This section does not provide comprehensive information on San Francisco's cemetery history, but instead addresses frequently asked questions following screenings of A Second Final Rest: The History of San Francisco's Lost Cemeteries. Click on links provided on this page and on the "Links" page for additional information on the topic.
Have cemetery removals similar to the ones in San Francisco happened in other cities?
Cemetery removals have happened all over the world, but are usually spawned by individual circumstance, rather than by laws systematically passed that ban cemeteries from an entire jurisdiction. The city of Paris relocated the bones of approximately six million dead to the Catacombs during the 1700s and 1800s. One major distinction is that Parisians did not vote on whether or not to preserve the cemeteries, while San Francisco citizens voted on the issue four times, albeit only after the city had already banned burial and cremation within city and county limits (San Francisco's city and county borders are the same). Also, most remains from San Francisco cemeteries were kept intact if conditions allowed, rather than just preservation of bones.

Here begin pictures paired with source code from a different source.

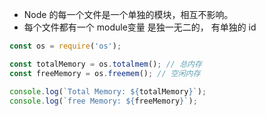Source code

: 
* Node 的每一个文件是一个单独的模块，相互不影响。
* 每个文件都有一个 module变量 是独一无二的， 有单独的 id



```javascript
const os = require('os');

const totalMemory = os.totalmem(); // 总内存
const freeMemory = os.freemem(); // 空闲内存

console.log(`Total Memory: ${totalMemory}`);
console.log(`free Memory: ${freeMemory}`);
```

What were the "Big Four" cemeteries?
The "Big Four" cemeteries were Odd Fellows', Masonic, Laurel Hill, and Calvary. They were located in the Inner Richmond area of San Francisco, and surrounded Lone Mountain, with Odd Fellows' to the west, Masonic to the south, Laurel Hill to the north, and Calvary to the east. These are the cemeteries on which A Second Final Rest concentrates. While many other cemeteries came and went before the "Big Four" were removed, the "Big Four" were the ones most directly affected by legal battles and referenda that finally banished almost all cemeteries from San Francisco. They were removed from San Francisco between the early 1930s and 1947. All bodies were exhumed and relocated by 1941, but lack of manpower due to World War II prevented the complete removal of monuments from Laurel Hill until 1947.

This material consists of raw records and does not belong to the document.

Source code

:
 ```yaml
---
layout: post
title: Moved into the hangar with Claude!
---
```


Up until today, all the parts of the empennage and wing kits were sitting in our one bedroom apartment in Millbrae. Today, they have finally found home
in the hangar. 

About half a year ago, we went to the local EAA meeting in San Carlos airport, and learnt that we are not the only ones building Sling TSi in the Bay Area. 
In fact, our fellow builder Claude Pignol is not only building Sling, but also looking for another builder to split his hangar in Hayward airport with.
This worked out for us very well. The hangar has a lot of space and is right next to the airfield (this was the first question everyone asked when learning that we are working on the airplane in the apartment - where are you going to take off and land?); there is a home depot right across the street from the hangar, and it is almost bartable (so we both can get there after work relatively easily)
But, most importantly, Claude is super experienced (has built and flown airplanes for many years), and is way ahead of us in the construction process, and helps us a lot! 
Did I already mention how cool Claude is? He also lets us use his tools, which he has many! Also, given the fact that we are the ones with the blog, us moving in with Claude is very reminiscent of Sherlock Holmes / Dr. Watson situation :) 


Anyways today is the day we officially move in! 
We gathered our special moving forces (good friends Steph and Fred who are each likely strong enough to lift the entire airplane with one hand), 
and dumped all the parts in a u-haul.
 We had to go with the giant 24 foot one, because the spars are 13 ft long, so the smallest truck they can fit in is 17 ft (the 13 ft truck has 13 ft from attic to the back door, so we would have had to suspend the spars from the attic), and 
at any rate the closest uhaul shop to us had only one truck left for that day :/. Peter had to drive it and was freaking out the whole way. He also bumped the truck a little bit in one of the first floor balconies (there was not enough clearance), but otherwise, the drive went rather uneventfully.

What happened to the bodies once they were removed from the cemeteries?
The vast majority of bodies were moved to mass gravesites in Colma, a small town known as "The City of Souls", just a few miles south of San Francisco. Colma has the peculiar distinction of being home to approximately 2,000 living and 2 million deceased individuals. Colma has seventeen cemeteries, including a pet cemetery.

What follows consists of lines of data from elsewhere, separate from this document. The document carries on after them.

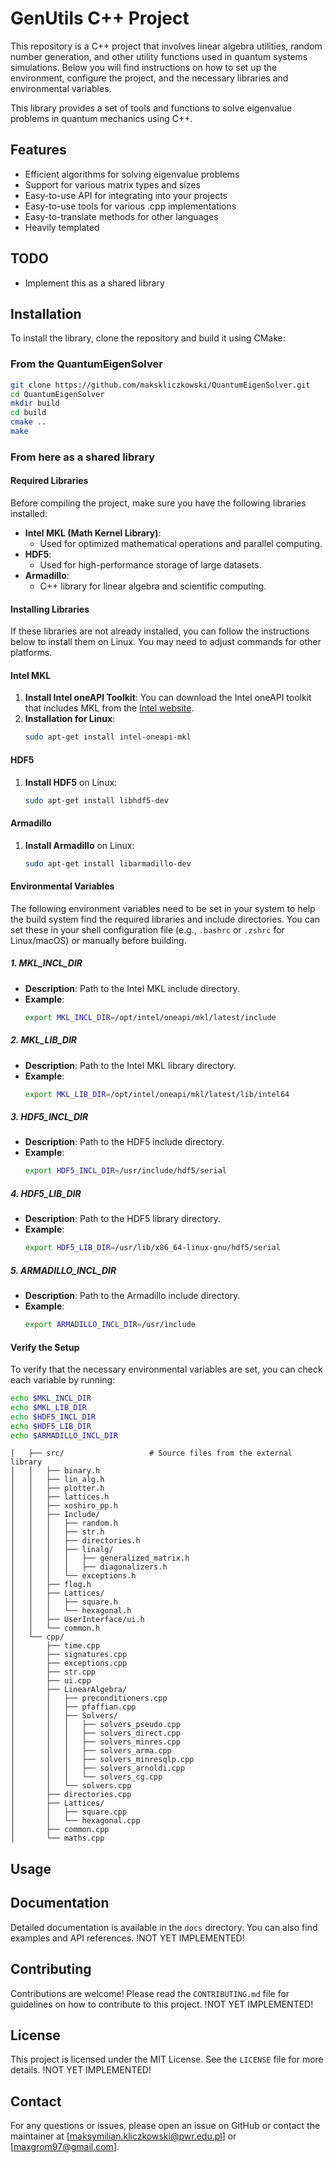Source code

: 
# GenUtils C++ Project

This repository is a C++ project that involves linear algebra utilities, random number generation, and other utility functions used in quantum systems simulations. Below you will find instructions on how to set up the environment, configure the project, and the necessary libraries and environmental variables.

This library provides a set of tools and functions to solve eigenvalue problems in quantum mechanics using C++.

## Features

- Efficient algorithms for solving eigenvalue problems
- Support for various matrix types and sizes
- Easy-to-use API for integrating into your projects
- Easy-to-use tools for various .cpp implementations
- Easy-to-translate methods for other languages
- Heavily templated

## TODO

- Implement this as a shared library

## Installation

To install the library, clone the repository and build it using CMake:

### From the QuantumEigenSolver
```sh
git clone https://github.com/makskliczkowski/QuantumEigenSolver.git
cd QuantumEigenSolver
mkdir build
cd build
cmake ..
make
```
### From here as a shared library

#### Required Libraries

Before compiling the project, make sure you have the following libraries installed:

- **Intel MKL (Math Kernel Library)**:
    - Used for optimized mathematical operations and parallel computing.
- **HDF5**:
    - Used for high-performance storage of large datasets.
- **Armadillo**:
    - C++ library for linear algebra and scientific computing.

#### Installing Libraries

If these libraries are not already installed, you can follow the instructions below to install them on Linux. You may need to adjust commands for other platforms.

#### Intel MKL
1. **Install Intel oneAPI Toolkit**: You can download the Intel oneAPI toolkit that includes MKL from the [Intel website](https://software.intel.com/content/www/us/en/develop/tools/oneapi.html).
2. **Installation for Linux**:
    ```bash
    sudo apt-get install intel-oneapi-mkl
    ```

#### HDF5
1. **Install HDF5** on Linux:
    ```bash
    sudo apt-get install libhdf5-dev
    ```

#### Armadillo
1. **Install Armadillo** on Linux:
    ```bash
    sudo apt-get install libarmadillo-dev
    ```

#### Environmental Variables

The following environment variables need to be set in your system to help the build system find the required libraries and include directories. You can set these in your shell configuration file (e.g., `.bashrc` or `.zshrc` for Linux/macOS) or manually before building.

##### 1. **MKL_INCL_DIR**
- **Description**: Path to the Intel MKL include directory.
- **Example**:
    ```bash
    export MKL_INCL_DIR=/opt/intel/oneapi/mkl/latest/include
    ```

##### 2. **MKL_LIB_DIR**
- **Description**: Path to the Intel MKL library directory.
- **Example**:
    ```bash
    export MKL_LIB_DIR=/opt/intel/oneapi/mkl/latest/lib/intel64
    ```

##### 3. **HDF5_INCL_DIR**
- **Description**: Path to the HDF5 include directory.
- **Example**:
    ```bash
    export HDF5_INCL_DIR=/usr/include/hdf5/serial
    ```

##### 4. **HDF5_LIB_DIR**
- **Description**: Path to the HDF5 library directory.
- **Example**:
    ```bash
    export HDF5_LIB_DIR=/usr/lib/x86_64-linux-gnu/hdf5/serial
    ```

##### 5. **ARMADILLO_INCL_DIR**
- **Description**: Path to the Armadillo include directory.
- **Example**:
    ```bash
    export ARMADILLO_INCL_DIR=/usr/include
    ```

#### Verify the Setup

To verify that the necessary environmental variables are set, you can check each variable by running:

```bash
echo $MKL_INCL_DIR
echo $MKL_LIB_DIR
echo $HDF5_INCL_DIR
echo $HDF5_LIB_DIR
echo $ARMADILLO_INCL_DIR
```
```plaintext
│   ├── src/                   # Source files from the external library
│   │   ├── binary.h
│   │   ├── lin_alg.h
│   │   ├── plotter.h
│   │   ├── lattices.h
│   │   ├── xoshiro_pp.h
│   │   ├── Include/
│   │   │   ├── random.h
│   │   │   ├── str.h
│   │   │   ├── directories.h
│   │   │   ├── linalg/
│   │   │   │   ├── generalized_matrix.h
│   │   │   │   ├── diagonalizers.h
│   │   │   └── exceptions.h
│   │   ├── flog.h
│   │   ├── Lattices/
│   │   │   ├── square.h
│   │   │   └── hexagonal.h
│   │   ├── UserInterface/ui.h
│   │   └── common.h
│   └── cpp/
│       ├── time.cpp
│       ├── signatures.cpp
│       ├── exceptions.cpp
│       ├── str.cpp
│       ├── ui.cpp
│       ├── LinearAlgebra/
│       │   ├── preconditioners.cpp
│       │   ├── pfaffian.cpp
│       │   ├── Solvers/
│       │   │   ├── solvers_pseudo.cpp
│       │   │   ├── solvers_direct.cpp
│       │   │   ├── solvers_minres.cpp
│       │   │   ├── solvers_arma.cpp
│       │   │   ├── solvers_minresqlp.cpp
│       │   │   ├── solvers_arnoldi.cpp
│       │   │   └── solvers_cg.cpp
│       │   └── solvers.cpp
│       ├── directories.cpp
│       ├── Lattices/
│       │   ├── square.cpp
│       │   └── hexagonal.cpp
│       ├── common.cpp
│       └── maths.cpp
```
## Usage


## Documentation

Detailed documentation is available in the `docs` directory. You can also find examples and API references. !NOT YET IMPLEMENTED!

## Contributing

Contributions are welcome! Please read the `CONTRIBUTING.md` file for guidelines on how to contribute to this project. !NOT YET IMPLEMENTED!

## License

This project is licensed under the MIT License. See the `LICENSE` file for more details. !NOT YET IMPLEMENTED!

## Contact

For any questions or issues, please open an issue on GitHub or contact the maintainer at [maksymilian.kliczkowski@pwr.edu.pl] or [maxgrom97@gmail.com].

Did either the City of San Francisco or the cemeteries pay for relocation of bodies if families did not want their deceased loved ones put in a mass grave?
No. Anyone wanting to have decedents privately reburied had to pay for it themselves. The "Big Four" cemeteries have mass grave sites in Colma cemeteries: Laurel Hill's site, called Laurel Hill Mound, is in Cypress Lawn Cemetery; Calvary's is in Holy Cross Cemetery; Odd Fellows' is in Greenlawn Cemetery, and Masonic's is in Woodlawn Cemetery. There is also a small mass gravesite with approximately 100 bodies in the Japanese Cemetery.
Were bodies in the cemeteries removed in an orderly and respectful fashion?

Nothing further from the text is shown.